Work instructions
From the entries below, copy every line where the string "Konnektivität" appears.

Material for this task
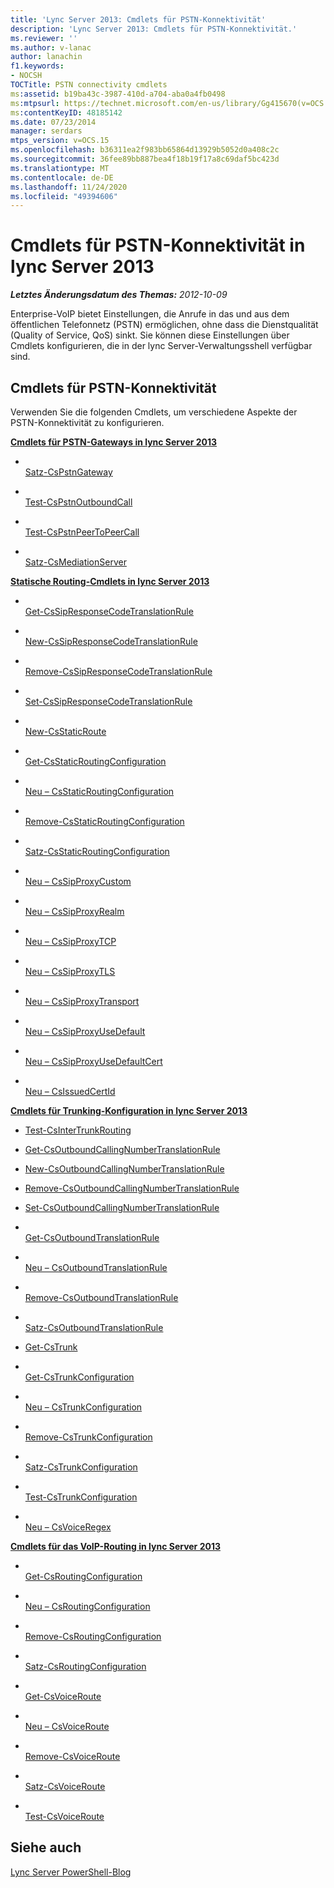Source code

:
 ```yaml
---
title: 'Lync Server 2013: Cmdlets für PSTN-Konnektivität'
description: 'Lync Server 2013: Cmdlets für PSTN-Konnektivität.'
ms.reviewer: ''
ms.author: v-lanac
author: lanachin
f1.keywords:
- NOCSH
TOCTitle: PSTN connectivity cmdlets
ms:assetid: b19ba43c-3987-410d-a704-aba0a4fb0498
ms:mtpsurl: https://technet.microsoft.com/en-us/library/Gg415670(v=OCS.15)
ms:contentKeyID: 48185142
ms.date: 07/23/2014
manager: serdars
mtps_version: v=OCS.15
ms.openlocfilehash: b36311ea2f983bb65864d13929b5052d0a408c2c
ms.sourcegitcommit: 36fee89bb887bea4f18b19f17a8c69daf5bc423d
ms.translationtype: MT
ms.contentlocale: de-DE
ms.lasthandoff: 11/24/2020
ms.locfileid: "49394606"
---
```

# <a name="pstn-connectivity-cmdlets-in-lync-server-2013"></a>Cmdlets für PSTN-Konnektivität in lync Server 2013

<div data-xmlns="http://www.w3.org/1999/xhtml">

<div class="topic" data-xmlns="http://www.w3.org/1999/xhtml" data-msxsl="urn:schemas-microsoft-com:xslt" data-cs="https://msdn.microsoft.com/">

<div data-asp="https://msdn2.microsoft.com/asp">



</div>

<div id="mainSection">

<div id="mainBody">

<span> </span>

_**Letztes Änderungsdatum des Themas:** 2012-10-09_

Enterprise-VoIP bietet Einstellungen, die Anrufe in das und aus dem öffentlichen Telefonnetz (PSTN) ermöglichen, ohne dass die Dienstqualität (Quality of Service, QoS) sinkt. Sie können diese Einstellungen über Cmdlets konfigurieren, die in der lync Server-Verwaltungsshell verfügbar sind.

<div>

## <a name="pstn-connectivity-cmdlets"></a>Cmdlets für PSTN-Konnektivität

Verwenden Sie die folgenden Cmdlets, um verschiedene Aspekte der PSTN-Konnektivität zu konfigurieren.

**[Cmdlets für PSTN-Gateways in lync Server 2013](lync-server-2013-pstn-gateways-cmdlets.md)**

  - <span></span>  
    [Satz-CsPstnGateway](https://technet.microsoft.com/library/Gg398408(v=OCS.15))

<!-- end list -->

  - <span></span>  
    [Test-CsPstnOutboundCall](https://technet.microsoft.com/library/Gg398207(v=OCS.15))

<!-- end list -->

  - <span></span>  
    [Test-CsPstnPeerToPeerCall](https://technet.microsoft.com/library/Gg398662(v=OCS.15))

<!-- end list -->

  - <span></span>  
    [Satz-CsMediationServer](https://technet.microsoft.com/library/Gg398213(v=OCS.15))

**[Statische Routing-Cmdlets in lync Server 2013](lync-server-2013-static-routing-cmdlets.md)**

  - <span></span>  
    [Get-CsSipResponseCodeTranslationRule](https://technet.microsoft.com/library/Gg398130(v=OCS.15))

  - <span></span>  
    [New-CsSipResponseCodeTranslationRule](https://technet.microsoft.com/library/Gg413041(v=OCS.15))

  - <span></span>  
    [Remove-CsSipResponseCodeTranslationRule](https://technet.microsoft.com/library/Gg412932(v=OCS.15))

  - <span></span>  
    [Set-CsSipResponseCodeTranslationRule](https://technet.microsoft.com/library/Gg425895(v=OCS.15))

<!-- end list -->

  - <span></span>  
    [New-CsStaticRoute](https://technet.microsoft.com/library/Gg398265(v=OCS.15))

<!-- end list -->

  - <span></span>  
    [Get-CsStaticRoutingConfiguration](https://technet.microsoft.com/library/Gg398754(v=OCS.15))

  - <span></span>  
    [Neu – CsStaticRoutingConfiguration](https://technet.microsoft.com/library/Gg425811(v=OCS.15))

  - <span></span>  
    [Remove-CsStaticRoutingConfiguration](https://technet.microsoft.com/library/Gg398668(v=OCS.15))

  - <span></span>  
    [Satz-CsStaticRoutingConfiguration](https://technet.microsoft.com/library/Gg398724(v=OCS.15))

<!-- end list -->

  - <span></span>  
    [Neu – CsSipProxyCustom](https://technet.microsoft.com/library/Gg425904(v=OCS.15))

<!-- end list -->

  - <span></span>  
    [Neu – CsSipProxyRealm](https://technet.microsoft.com/library/Gg413084(v=OCS.15))

<!-- end list -->

  - <span></span>  
    [Neu – CsSipProxyTCP](https://technet.microsoft.com/library/Gg425745(v=OCS.15))

<!-- end list -->

  - <span></span>  
    [Neu – CsSipProxyTLS](https://technet.microsoft.com/library/Gg398629(v=OCS.15))

<!-- end list -->

  - <span></span>  
    [Neu – CsSipProxyTransport](https://technet.microsoft.com/library/Gg398489(v=OCS.15))

<!-- end list -->

  - <span></span>  
    [Neu – CsSipProxyUseDefault](https://technet.microsoft.com/library/Gg398274(v=OCS.15))

<!-- end list -->

  - <span></span>  
    [Neu – CsSipProxyUseDefaultCert](https://technet.microsoft.com/library/Gg425858(v=OCS.15))

<!-- end list -->

  - <span></span>  
    [Neu – CsIssuedCertId](https://technet.microsoft.com/library/Gg425814(v=OCS.15))

**[Cmdlets für Trunking-Konfiguration in lync Server 2013](lync-server-2013-trunking-configuration-cmdlets.md)**

  - [Test-CsInterTrunkRouting](https://technet.microsoft.com/library/JJ204741(v=OCS.15))

<!-- end list -->

  - [Get-CsOutboundCallingNumberTranslationRule](https://technet.microsoft.com/library/JJ204962(v=OCS.15))

  - [New-CsOutboundCallingNumberTranslationRule](https://technet.microsoft.com/library/JJ205097(v=OCS.15))

  - [Remove-CsOutboundCallingNumberTranslationRule](https://technet.microsoft.com/library/JJ204836(v=OCS.15))

  - [Set-CsOutboundCallingNumberTranslationRule](https://technet.microsoft.com/library/JJ205400(v=OCS.15))

<!-- end list -->

  - <span></span>  
    [Get-CsOutboundTranslationRule](https://technet.microsoft.com/library/Gg398104(v=OCS.15))

  - <span></span>  
    [Neu – CsOutboundTranslationRule](https://technet.microsoft.com/library/Gg412803(v=OCS.15))

  - <span></span>  
    [Remove-CsOutboundTranslationRule](https://technet.microsoft.com/library/Gg398556(v=OCS.15))

  - <span></span>  
    [Satz-CsOutboundTranslationRule](https://technet.microsoft.com/library/Gg413073(v=OCS.15))

<!-- end list -->

  - [Get-CsTrunk](https://technet.microsoft.com/library/JJ205244(v=OCS.15))

<!-- end list -->

  - <span></span>  
    [Get-CsTrunkConfiguration](https://technet.microsoft.com/library/Gg398224(v=OCS.15))

  - <span></span>  
    [Neu – CsTrunkConfiguration](https://technet.microsoft.com/library/Gg413021(v=OCS.15))

  - <span></span>  
    [Remove-CsTrunkConfiguration](https://technet.microsoft.com/library/Gg425943(v=OCS.15))

  - <span></span>  
    [Satz-CsTrunkConfiguration](https://technet.microsoft.com/library/Gg398238(v=OCS.15))

  - <span></span>  
    [Test-CsTrunkConfiguration](https://technet.microsoft.com/library/Gg398137(v=OCS.15))

<!-- end list -->

  - <span></span>  
    [Neu – CsVoiceRegex](https://technet.microsoft.com/library/Gg412751(v=OCS.15))

**[Cmdlets für das VoIP-Routing in lync Server 2013](lync-server-2013-voice-routing-cmdlets.md)**

  - <span></span>  
    [Get-CsRoutingConfiguration](https://technet.microsoft.com/library/Gg425851(v=OCS.15))

  - <span></span>  
    [Neu – CsRoutingConfiguration](https://technet.microsoft.com/library/Gg399056(v=OCS.15))

  - <span></span>  
    [Remove-CsRoutingConfiguration](https://technet.microsoft.com/library/Gg398643(v=OCS.15))

  - <span></span>  
    [Satz-CsRoutingConfiguration](https://technet.microsoft.com/library/Gg412811(v=OCS.15))

<!-- end list -->

  - <span></span>  
    [Get-CsVoiceRoute](https://technet.microsoft.com/library/Gg425926(v=OCS.15))

  - <span></span>  
    [Neu – CsVoiceRoute](https://technet.microsoft.com/library/Gg398197(v=OCS.15))

  - <span></span>  
    [Remove-CsVoiceRoute](https://technet.microsoft.com/library/Gg398468(v=OCS.15))

  - <span></span>  
    [Satz-CsVoiceRoute](https://technet.microsoft.com/library/Gg412893(v=OCS.15))

  - <span></span>  
    [Test-CsVoiceRoute](https://technet.microsoft.com/library/Gg425873(v=OCS.15))

</div>

<div>

## <a name="see-also"></a>Siehe auch


[Lync Server PowerShell-Blog](https://go.microsoft.com/fwlink/p/?linkid=203150)  
  

</div>

</div>

<span> </span>

</div>

</div>

</div>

Response area
title: 'Lync Server 2013: Cmdlets für PSTN-Konnektivität'
description: 'Lync Server 2013: Cmdlets für PSTN-Konnektivität.'
# <a name="pstn-connectivity-cmdlets-in-lync-server-2013"></a>Cmdlets für PSTN-Konnektivität in lync Server 2013
## <a name="pstn-connectivity-cmdlets"></a>Cmdlets für PSTN-Konnektivität
Verwenden Sie die folgenden Cmdlets, um verschiedene Aspekte der PSTN-Konnektivität zu konfigurieren.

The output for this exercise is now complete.